为什么 Zero Trust 需要边缘

回程流量会降低性能，而回程的如果是攻击流量，则会造成更多破坏。但是，在传统的安全部署模式中，我们面临着双输的选择：要么将所有流量回传到安全堆栈，要么允许一些访问不经由安全堆栈处理。当然，在网络攻击可能造成巨大损失的现代社会，后一种方案其实根本就不算是一种选择。所有流量都必须经由强大的安全堆栈处理。那么，我们如何在不进行回传的情况下实现这一目标？答案是：以边缘服务的形式部署和交付 Zero Trust 安全功能。

我们来深入研究下传统部署模式，首先考虑这种情况：员工访问基于互联网的 Web 应用程序。例如，这些应用程序可能是工作所需的 SaaS 应用程序、在工作环境中使用的 Web 应用程序或其他用于个人活动的 Web 应用程序。要保障这些流量的安全，需要部署一个安全网络网关 (SWG)。 

SWG 可以确保：可接受的使用策略得到实施，员工不会意外尝试访问钓鱼网站，以及恶意软件不会下载到员工的设备上等等。SWG 是安全堆栈的一个重要组成部分，要实现强大的网络安全态势，所有对互联网 Web 应用程序进行的访问都必须经由 SWG 处理。

问题是，传统 SWG 部署模式（在这种模式下，SWG 以设备或虚拟设备的形式部署在一个或少数几个地方）需要进行回传。
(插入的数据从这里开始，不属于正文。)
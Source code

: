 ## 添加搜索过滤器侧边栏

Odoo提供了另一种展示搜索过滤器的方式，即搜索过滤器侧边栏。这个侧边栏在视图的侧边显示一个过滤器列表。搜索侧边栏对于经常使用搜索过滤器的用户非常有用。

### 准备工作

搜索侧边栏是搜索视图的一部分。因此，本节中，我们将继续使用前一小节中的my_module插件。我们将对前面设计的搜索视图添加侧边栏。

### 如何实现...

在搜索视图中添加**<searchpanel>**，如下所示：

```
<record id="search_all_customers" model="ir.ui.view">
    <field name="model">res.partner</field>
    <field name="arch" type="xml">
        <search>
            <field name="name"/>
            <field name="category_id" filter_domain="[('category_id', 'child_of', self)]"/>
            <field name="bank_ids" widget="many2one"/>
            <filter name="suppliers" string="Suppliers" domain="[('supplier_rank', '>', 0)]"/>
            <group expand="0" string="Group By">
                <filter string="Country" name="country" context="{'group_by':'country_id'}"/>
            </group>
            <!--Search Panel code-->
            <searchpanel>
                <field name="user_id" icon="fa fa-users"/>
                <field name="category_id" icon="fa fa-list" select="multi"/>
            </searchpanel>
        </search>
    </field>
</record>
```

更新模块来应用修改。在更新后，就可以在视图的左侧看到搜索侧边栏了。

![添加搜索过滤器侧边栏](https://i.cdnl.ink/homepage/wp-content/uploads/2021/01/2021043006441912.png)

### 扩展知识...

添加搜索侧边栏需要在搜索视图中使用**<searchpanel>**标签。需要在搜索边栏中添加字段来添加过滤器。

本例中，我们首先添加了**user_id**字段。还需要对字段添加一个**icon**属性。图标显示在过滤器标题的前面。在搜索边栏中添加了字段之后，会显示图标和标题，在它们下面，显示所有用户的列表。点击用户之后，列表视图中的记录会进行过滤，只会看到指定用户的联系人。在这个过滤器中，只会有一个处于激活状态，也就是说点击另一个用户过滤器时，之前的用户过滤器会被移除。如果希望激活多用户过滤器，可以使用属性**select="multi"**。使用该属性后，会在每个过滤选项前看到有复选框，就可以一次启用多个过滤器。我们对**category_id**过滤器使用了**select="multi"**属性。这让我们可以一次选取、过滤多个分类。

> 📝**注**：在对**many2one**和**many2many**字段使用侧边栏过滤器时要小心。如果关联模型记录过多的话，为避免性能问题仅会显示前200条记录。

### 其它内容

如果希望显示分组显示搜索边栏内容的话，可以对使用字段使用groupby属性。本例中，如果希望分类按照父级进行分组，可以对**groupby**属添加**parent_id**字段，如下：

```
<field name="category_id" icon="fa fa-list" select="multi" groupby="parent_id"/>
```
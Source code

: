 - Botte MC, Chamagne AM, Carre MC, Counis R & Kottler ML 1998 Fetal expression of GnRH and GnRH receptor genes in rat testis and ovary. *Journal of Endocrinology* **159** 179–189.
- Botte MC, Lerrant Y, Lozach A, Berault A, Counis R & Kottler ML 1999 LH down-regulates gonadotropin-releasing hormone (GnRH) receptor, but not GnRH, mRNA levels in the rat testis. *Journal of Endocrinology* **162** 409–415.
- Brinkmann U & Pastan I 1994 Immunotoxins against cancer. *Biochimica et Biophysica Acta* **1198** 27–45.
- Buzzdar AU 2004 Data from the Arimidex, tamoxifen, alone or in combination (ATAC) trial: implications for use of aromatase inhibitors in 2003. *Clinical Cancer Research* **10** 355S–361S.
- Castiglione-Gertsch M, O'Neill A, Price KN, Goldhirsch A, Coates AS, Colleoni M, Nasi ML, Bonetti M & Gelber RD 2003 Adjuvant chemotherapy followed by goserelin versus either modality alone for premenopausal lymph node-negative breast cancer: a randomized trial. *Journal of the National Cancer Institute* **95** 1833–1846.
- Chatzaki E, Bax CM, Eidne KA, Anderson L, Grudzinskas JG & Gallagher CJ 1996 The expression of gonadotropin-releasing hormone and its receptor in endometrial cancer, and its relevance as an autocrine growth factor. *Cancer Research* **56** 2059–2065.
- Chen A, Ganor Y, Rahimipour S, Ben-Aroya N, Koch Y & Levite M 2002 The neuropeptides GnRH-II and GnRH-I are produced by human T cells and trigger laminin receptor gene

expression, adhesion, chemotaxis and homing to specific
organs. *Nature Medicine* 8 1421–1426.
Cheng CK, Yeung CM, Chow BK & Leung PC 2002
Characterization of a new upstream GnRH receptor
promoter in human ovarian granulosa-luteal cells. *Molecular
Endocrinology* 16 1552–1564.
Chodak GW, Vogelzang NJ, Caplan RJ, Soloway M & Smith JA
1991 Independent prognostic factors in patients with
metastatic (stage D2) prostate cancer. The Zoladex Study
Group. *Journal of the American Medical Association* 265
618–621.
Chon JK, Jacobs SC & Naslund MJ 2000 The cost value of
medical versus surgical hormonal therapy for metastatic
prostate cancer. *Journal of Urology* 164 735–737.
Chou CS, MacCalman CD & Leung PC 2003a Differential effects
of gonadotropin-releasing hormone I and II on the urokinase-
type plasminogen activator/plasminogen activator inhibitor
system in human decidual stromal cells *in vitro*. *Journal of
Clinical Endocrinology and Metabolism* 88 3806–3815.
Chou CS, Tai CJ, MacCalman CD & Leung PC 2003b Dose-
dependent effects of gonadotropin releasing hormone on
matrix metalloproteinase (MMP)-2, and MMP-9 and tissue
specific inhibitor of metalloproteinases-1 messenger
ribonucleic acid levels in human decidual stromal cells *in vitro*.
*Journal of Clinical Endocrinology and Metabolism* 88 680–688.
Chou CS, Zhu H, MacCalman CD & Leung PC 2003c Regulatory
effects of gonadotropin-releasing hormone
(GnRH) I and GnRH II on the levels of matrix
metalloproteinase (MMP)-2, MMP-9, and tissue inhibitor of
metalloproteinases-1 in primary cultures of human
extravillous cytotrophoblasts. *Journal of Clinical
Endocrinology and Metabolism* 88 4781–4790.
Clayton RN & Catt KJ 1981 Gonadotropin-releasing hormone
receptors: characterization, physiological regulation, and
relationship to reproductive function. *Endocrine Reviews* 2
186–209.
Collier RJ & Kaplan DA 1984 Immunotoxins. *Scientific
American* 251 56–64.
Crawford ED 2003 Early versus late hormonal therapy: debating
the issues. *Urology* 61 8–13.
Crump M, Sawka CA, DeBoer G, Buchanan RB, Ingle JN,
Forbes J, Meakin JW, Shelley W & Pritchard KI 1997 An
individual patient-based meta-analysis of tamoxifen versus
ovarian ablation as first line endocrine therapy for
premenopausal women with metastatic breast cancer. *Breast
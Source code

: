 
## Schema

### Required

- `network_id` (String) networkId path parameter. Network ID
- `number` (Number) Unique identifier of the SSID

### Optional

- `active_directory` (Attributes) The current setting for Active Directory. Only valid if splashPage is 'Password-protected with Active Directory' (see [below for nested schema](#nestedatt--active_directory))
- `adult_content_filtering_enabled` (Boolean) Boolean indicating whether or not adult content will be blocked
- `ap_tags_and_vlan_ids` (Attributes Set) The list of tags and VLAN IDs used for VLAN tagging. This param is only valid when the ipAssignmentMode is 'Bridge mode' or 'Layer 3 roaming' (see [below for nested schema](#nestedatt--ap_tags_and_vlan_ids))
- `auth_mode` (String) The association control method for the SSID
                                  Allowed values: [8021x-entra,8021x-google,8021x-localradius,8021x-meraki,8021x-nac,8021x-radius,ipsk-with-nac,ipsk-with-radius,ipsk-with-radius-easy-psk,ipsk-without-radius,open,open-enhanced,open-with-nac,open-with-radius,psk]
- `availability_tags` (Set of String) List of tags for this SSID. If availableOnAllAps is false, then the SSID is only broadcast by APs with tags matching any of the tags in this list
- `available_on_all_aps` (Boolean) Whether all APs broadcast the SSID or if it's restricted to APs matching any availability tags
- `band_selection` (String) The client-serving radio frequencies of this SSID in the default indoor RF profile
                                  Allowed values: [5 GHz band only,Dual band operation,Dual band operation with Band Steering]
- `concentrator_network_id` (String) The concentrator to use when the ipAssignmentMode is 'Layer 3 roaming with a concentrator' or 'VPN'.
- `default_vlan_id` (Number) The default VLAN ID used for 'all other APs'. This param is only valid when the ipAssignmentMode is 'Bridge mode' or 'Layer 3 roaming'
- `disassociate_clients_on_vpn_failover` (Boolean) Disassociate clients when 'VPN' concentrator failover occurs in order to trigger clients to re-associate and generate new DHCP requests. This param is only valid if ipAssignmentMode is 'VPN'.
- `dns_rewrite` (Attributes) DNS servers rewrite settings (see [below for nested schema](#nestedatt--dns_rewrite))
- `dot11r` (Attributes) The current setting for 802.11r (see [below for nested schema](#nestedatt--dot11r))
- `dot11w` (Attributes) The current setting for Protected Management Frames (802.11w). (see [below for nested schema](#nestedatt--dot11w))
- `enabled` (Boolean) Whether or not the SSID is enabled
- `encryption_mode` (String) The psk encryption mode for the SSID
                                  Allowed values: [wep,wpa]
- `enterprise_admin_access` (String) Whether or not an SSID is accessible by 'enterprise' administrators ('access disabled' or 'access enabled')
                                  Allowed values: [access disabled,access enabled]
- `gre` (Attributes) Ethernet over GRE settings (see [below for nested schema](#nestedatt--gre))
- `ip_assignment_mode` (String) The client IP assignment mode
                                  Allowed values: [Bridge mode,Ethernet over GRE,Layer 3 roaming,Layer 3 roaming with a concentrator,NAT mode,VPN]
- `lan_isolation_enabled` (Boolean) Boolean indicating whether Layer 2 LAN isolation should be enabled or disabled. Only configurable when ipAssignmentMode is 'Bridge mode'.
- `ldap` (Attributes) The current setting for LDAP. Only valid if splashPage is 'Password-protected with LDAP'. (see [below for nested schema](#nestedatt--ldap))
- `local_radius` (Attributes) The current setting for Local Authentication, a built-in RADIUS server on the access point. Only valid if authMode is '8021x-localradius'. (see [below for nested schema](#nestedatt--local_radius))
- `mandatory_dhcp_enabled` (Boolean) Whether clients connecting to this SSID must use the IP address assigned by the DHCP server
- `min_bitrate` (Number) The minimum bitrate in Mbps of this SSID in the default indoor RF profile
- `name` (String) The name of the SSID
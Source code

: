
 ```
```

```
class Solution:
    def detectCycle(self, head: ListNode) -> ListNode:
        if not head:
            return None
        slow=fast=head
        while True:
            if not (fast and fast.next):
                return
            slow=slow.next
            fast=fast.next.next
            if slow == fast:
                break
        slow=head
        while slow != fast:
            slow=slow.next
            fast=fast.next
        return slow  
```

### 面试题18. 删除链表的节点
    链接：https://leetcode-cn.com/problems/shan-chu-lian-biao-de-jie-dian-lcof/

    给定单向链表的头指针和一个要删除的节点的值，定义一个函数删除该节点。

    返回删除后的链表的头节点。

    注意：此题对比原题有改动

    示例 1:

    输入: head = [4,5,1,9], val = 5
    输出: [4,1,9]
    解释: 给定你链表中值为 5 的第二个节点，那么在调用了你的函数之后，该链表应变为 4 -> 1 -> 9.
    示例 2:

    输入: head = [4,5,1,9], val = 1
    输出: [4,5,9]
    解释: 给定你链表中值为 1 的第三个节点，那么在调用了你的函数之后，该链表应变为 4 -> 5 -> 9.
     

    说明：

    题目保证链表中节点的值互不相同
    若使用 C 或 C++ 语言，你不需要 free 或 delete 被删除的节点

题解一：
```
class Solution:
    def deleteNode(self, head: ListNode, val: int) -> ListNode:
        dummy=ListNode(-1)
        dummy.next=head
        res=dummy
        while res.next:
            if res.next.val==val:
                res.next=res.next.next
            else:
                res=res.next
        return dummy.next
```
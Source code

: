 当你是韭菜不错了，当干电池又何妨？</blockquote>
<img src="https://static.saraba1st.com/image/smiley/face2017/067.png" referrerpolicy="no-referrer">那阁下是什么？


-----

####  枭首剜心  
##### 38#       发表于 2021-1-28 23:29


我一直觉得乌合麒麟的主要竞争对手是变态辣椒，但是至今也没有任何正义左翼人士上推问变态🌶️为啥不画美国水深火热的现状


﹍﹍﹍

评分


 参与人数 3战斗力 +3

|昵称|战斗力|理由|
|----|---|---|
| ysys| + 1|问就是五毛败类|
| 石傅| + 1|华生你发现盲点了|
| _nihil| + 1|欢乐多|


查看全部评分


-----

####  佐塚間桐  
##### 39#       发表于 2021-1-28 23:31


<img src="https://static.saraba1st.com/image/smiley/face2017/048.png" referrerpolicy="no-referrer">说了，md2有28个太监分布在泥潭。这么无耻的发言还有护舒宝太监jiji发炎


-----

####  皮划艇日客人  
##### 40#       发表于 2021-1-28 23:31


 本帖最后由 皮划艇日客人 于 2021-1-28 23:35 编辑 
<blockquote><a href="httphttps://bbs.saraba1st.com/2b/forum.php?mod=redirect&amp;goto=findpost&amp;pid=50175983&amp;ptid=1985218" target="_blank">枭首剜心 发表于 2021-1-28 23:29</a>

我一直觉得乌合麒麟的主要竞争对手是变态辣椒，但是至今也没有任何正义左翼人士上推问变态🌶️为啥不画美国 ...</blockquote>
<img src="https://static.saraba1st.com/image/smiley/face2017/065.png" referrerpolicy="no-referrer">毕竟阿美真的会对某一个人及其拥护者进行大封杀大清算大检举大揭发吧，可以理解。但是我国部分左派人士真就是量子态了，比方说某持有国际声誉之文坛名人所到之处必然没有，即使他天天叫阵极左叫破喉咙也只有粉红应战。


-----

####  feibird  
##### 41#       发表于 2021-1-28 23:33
当然，如果几乎所有员工都在一个或少数几个办公地点工作，那么，这些 SWG 地点可以选择设在这些办公室内或附近，此时就不需要回传。若干年前，这种情况可能适用于一些企业，但可以说这种情况在如今或将来都不再适用。 

员工经常远程工作，因此，现在流量必须回传到 SWG - 通常是通过远程访问的虚拟专用网络 (VPN) - 这降低了性能，并带来了其他扩展难题。即使员工在办公室内，如果他们身处卫星办公室，那么流量也必须回传到 SWG - 通常是通过专用的办公室间电信链路（比如 MPLS）- 这个过程的成本非常高昂。

此外，SWG 并不是安全堆栈的唯一重要组成部分。强大的网络安全态势要求所有流量都要接受访问控制和检查，而不仅仅是那些经由 SWG 处理的互联网流量。此要求是 Zero Trust 的一项基本原则。 

具体来讲，想想员工访问企业内部自有应用程序的情况，这些应用程序可能部署在企业数据中心或云中。这些流量也必须经由安全堆栈处理 - 通过一个通常被称为 Zero Trust Network Access 的组件。此组件本质上是一个身份感知代理，它的工作是确保每个应用程序只能被那些已经过严格身份验证且有权访问该应用程序的用户查看和访问。

此处的重点是，在 Zero Trust 安全态势中，所有流量都需要经由安全堆栈处理，而在传统部署模式下，此要求会迫使企业进行回传，并会引发与之相关的所有问题。回程会产生昂贵的成本，并导致性能下降，而且，当我们考虑到其中一些流量可能是攻击流量时，情况会变得更糟。 

毕竟，处理攻击流量是安全堆栈的其中一项功能，我们不知道哪些流量是攻击流量，直到它被送到安全堆栈才能进行分辨。回传攻击流量使其拥有更多的机会与网络链路和设备进行交互，并造成损坏，这可能会破坏关键的上游链路，导致整个安全堆栈变得无法访问。那么，我们该怎么做呢？

我们不应将流量回传到安全堆栈，而是可以将安全堆栈部署在流量所在的地方 - 边缘。在这种模式下，完整的 Zero Trust 安全堆栈以服务的形式在边缘基础架构上运行。由于安全堆栈位于边缘，它可以靠近所有用户/员工 - 无论他们在哪里工作，无论是在办公室、家里还是在路途中。同样，它也靠近所有应用程序 - 无论它们部署在何处，无论是在数据中心、云中还是在用户的本地服务器上。